# Work instruction
Would you restate each line of the data below word for word, without its pictures?

# Provided entries

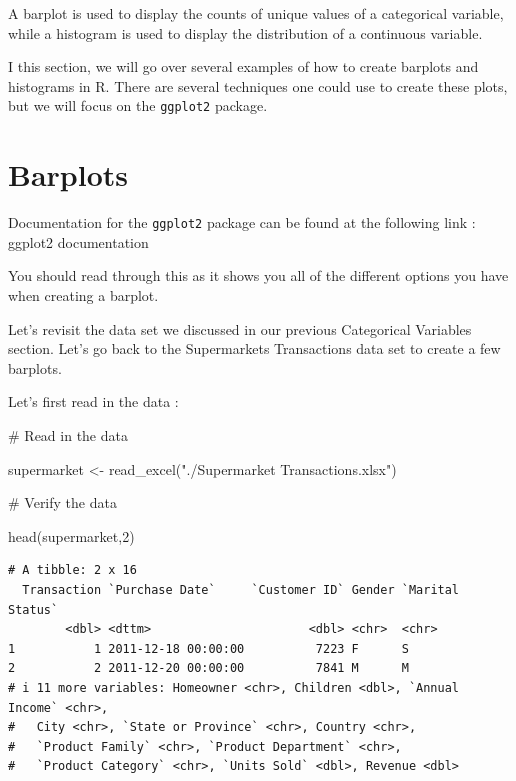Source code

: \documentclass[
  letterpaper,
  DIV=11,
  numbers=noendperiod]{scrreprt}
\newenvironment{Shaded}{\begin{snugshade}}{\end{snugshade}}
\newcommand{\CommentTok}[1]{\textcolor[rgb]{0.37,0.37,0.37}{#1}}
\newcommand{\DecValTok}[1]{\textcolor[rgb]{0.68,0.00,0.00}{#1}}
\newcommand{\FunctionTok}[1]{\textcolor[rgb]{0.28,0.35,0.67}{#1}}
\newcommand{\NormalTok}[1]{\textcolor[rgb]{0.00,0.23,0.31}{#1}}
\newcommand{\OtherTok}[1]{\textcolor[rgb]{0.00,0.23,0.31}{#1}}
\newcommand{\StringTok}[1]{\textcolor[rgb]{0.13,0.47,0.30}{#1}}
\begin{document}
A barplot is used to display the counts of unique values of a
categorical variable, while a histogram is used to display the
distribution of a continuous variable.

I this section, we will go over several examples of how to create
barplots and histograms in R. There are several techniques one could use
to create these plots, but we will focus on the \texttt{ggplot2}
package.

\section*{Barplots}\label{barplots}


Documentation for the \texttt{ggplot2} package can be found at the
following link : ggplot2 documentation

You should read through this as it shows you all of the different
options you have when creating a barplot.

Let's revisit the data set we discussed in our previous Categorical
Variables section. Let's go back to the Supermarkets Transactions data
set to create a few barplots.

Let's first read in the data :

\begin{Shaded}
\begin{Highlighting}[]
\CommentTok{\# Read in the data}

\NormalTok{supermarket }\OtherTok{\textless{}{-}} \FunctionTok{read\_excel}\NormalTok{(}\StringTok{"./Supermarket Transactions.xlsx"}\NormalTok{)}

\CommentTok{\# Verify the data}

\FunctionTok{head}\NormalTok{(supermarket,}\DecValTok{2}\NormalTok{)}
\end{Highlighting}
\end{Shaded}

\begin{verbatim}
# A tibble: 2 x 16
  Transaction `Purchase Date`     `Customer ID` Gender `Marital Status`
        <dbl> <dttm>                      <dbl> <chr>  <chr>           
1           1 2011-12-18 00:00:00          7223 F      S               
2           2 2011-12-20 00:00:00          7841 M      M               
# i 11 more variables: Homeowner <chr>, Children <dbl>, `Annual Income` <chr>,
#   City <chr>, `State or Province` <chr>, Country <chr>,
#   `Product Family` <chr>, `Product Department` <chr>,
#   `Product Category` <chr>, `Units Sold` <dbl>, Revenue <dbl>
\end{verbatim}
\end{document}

# Task solution
Source code

: \documentclass[
  letterpaper,
  DIV=11,
  numbers=noendperiod]{scrreprt}
\newenvironment{Shaded}{\begin{snugshade}}{\end{snugshade}}
\newcommand{\CommentTok}[1]{\textcolor[rgb]{0.37,0.37,0.37}{#1}}
\newcommand{\DecValTok}[1]{\textcolor[rgb]{0.68,0.00,0.00}{#1}}
\newcommand{\FunctionTok}[1]{\textcolor[rgb]{0.28,0.35,0.67}{#1}}
\newcommand{\NormalTok}[1]{\textcolor[rgb]{0.00,0.23,0.31}{#1}}
\newcommand{\OtherTok}[1]{\textcolor[rgb]{0.00,0.23,0.31}{#1}}
\newcommand{\StringTok}[1]{\textcolor[rgb]{0.13,0.47,0.30}{#1}}
\begin{document}
A barplot is used to display the counts of unique values of a
categorical variable, while a histogram is used to display the
distribution of a continuous variable.

I this section, we will go over several examples of how to create
barplots and histograms in R. There are several techniques one could use
to create these plots, but we will focus on the \texttt{ggplot2}
package.

\section*{Barplots}\label{barplots}


Documentation for the \texttt{ggplot2} package can be found at the
following link : ggplot2 documentation

You should read through this as it shows you all of the different
options you have when creating a barplot.

Let's revisit the data set we discussed in our previous Categorical
Variables section. Let's go back to the Supermarkets Transactions data
set to create a few barplots.

Let's first read in the data :

\begin{Shaded}
\begin{Highlighting}[]
\CommentTok{\# Read in the data}

\NormalTok{supermarket }\OtherTok{\textless{}{-}} \FunctionTok{read\_excel}\NormalTok{(}\StringTok{"./Supermarket Transactions.xlsx"}\NormalTok{)}

\CommentTok{\# Verify the data}

\FunctionTok{head}\NormalTok{(supermarket,}\DecValTok{2}\NormalTok{)}
\end{Highlighting}
\end{Shaded}

\begin{verbatim}
# A tibble: 2 x 16
  Transaction `Purchase Date`     `Customer ID` Gender `Marital Status`
        <dbl> <dttm>                      <dbl> <chr>  <chr>           
1           1 2011-12-18 00:00:00          7223 F      S               
2           2 2011-12-20 00:00:00          7841 M      M               
# i 11 more variables: Homeowner <chr>, Children <dbl>, `Annual Income` <chr>,
#   City <chr>, `State or Province` <chr>, Country <chr>,
#   `Product Family` <chr>, `Product Department` <chr>,
#   `Product Category` <chr>, `Units Sold` <dbl>, Revenue <dbl>
\end{verbatim}
\end{document}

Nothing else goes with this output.